Your goal:
Begin at the line with "10. Background images" and write out every line after it, exactly, through the last line below, adding nothing.

Data for review:

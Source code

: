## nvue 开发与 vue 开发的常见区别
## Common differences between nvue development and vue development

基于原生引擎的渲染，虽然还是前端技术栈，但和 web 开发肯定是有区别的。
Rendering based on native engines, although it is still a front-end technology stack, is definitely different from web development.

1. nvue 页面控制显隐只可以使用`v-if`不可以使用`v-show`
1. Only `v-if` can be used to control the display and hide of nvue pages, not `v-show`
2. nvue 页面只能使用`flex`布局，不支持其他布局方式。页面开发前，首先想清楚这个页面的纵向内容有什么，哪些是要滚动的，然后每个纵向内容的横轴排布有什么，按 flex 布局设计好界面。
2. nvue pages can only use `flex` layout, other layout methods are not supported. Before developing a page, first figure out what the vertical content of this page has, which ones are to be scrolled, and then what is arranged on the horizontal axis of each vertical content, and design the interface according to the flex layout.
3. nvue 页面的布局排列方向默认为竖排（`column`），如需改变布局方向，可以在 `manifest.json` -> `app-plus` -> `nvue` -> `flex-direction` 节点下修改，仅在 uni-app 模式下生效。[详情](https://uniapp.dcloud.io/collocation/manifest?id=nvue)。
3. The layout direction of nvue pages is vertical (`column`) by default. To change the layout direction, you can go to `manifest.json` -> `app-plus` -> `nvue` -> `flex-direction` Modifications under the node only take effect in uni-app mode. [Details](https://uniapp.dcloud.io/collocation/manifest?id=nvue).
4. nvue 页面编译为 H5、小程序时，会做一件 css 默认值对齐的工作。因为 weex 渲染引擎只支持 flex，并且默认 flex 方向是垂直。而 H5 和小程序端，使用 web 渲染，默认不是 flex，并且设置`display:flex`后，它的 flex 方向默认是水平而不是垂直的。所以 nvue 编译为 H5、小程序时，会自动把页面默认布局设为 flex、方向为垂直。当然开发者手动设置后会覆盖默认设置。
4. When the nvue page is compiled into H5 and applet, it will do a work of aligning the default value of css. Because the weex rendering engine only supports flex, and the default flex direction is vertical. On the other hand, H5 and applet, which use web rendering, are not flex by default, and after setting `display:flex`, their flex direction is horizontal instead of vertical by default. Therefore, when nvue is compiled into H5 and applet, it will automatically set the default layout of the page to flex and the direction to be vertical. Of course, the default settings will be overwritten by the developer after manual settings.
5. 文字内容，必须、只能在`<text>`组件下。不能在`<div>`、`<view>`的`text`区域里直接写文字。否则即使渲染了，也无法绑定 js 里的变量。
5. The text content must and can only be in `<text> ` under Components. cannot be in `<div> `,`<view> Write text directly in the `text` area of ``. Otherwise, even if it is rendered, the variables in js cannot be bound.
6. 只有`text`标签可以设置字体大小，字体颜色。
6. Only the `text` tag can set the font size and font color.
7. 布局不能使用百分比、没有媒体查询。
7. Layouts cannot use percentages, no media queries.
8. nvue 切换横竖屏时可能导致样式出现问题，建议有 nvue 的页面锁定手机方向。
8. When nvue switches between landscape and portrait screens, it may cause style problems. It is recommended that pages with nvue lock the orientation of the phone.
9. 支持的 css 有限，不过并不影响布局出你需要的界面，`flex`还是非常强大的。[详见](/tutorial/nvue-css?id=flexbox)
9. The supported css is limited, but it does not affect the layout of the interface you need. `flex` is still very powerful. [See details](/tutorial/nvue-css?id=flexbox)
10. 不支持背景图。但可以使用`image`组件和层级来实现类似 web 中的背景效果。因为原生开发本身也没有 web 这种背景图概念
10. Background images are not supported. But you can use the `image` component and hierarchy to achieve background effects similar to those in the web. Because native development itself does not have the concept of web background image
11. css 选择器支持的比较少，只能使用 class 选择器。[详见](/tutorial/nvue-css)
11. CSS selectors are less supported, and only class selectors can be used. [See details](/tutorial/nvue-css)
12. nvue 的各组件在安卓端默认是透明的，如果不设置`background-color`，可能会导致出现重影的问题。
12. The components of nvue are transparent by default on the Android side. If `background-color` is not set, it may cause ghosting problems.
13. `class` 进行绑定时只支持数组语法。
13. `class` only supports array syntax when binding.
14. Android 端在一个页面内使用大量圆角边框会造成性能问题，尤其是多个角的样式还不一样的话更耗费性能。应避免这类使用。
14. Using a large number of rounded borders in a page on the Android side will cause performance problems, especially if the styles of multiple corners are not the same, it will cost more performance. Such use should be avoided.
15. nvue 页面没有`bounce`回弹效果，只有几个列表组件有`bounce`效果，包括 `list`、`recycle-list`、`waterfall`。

Result of the exercise:
10. Background images are not supported. But you can use the `image` component and hierarchy to achieve background effects similar to those in the web. Because native development itself does not have the concept of web background image
11. css 选择器支持的比较少，只能使用 class 选择器。[详见](/tutorial/nvue-css)
11. CSS selectors are less supported, and only class selectors can be used. [See details](/tutorial/nvue-css)
12. nvue 的各组件在安卓端默认是透明的，如果不设置`background-color`，可能会导致出现重影的问题。
12. The components of nvue are transparent by default on the Android side. If `background-color` is not set, it may cause ghosting problems.
13. `class` 进行绑定时只支持数组语法。
13. `class` only supports array syntax when binding.
14. Android 端在一个页面内使用大量圆角边框会造成性能问题，尤其是多个角的样式还不一样的话更耗费性能。应避免这类使用。
14. Using a large number of rounded borders in a page on the Android side will cause performance problems, especially if the styles of multiple corners are not the same, it will cost more performance. Such use should be avoided.
15. nvue 页面没有`bounce`回弹效果，只有几个列表组件有`bounce`效果，包括 `list`、`recycle-list`、`waterfall`。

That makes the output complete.